Task to complete: Reproduce the data in full, exactly as it appears.

Stored dataset items:
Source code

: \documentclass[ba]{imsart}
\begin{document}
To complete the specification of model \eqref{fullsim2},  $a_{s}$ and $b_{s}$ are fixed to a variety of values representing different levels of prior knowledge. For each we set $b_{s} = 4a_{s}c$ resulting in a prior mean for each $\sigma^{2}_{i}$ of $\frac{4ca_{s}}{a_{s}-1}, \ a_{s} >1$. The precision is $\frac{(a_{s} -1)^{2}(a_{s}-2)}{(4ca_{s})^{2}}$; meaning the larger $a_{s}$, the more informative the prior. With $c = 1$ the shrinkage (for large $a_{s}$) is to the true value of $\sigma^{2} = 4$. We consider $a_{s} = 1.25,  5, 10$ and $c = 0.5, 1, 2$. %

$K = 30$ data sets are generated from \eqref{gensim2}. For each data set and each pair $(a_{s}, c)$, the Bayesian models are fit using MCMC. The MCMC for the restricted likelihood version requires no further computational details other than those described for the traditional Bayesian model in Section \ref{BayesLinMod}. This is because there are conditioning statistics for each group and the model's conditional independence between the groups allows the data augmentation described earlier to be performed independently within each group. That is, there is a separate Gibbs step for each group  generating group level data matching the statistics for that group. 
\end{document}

Problem solution:
Source code

: \documentclass[ba]{imsart}
\begin{document}
To complete the specification of model \eqref{fullsim2},  $a_{s}$ and $b_{s}$ are fixed to a variety of values representing different levels of prior knowledge. For each we set $b_{s} = 4a_{s}c$ resulting in a prior mean for each $\sigma^{2}_{i}$ of $\frac{4ca_{s}}{a_{s}-1}, \ a_{s} >1$. The precision is $\frac{(a_{s} -1)^{2}(a_{s}-2)}{(4ca_{s})^{2}}$; meaning the larger $a_{s}$, the more informative the prior. With $c = 1$ the shrinkage (for large $a_{s}$) is to the true value of $\sigma^{2} = 4$. We consider $a_{s} = 1.25,  5, 10$ and $c = 0.5, 1, 2$. %

$K = 30$ data sets are generated from \eqref{gensim2}. For each data set and each pair $(a_{s}, c)$, the Bayesian models are fit using MCMC. The MCMC for the restricted likelihood version requires no further computational details other than those described for the traditional Bayesian model in Section \ref{BayesLinMod}. This is because there are conditioning statistics for each group and the model's conditional independence between the groups allows the data augmentation described earlier to be performed independently within each group. That is, there is a separate Gibbs step for each group  generating group level data matching the statistics for that group. 
\end{document}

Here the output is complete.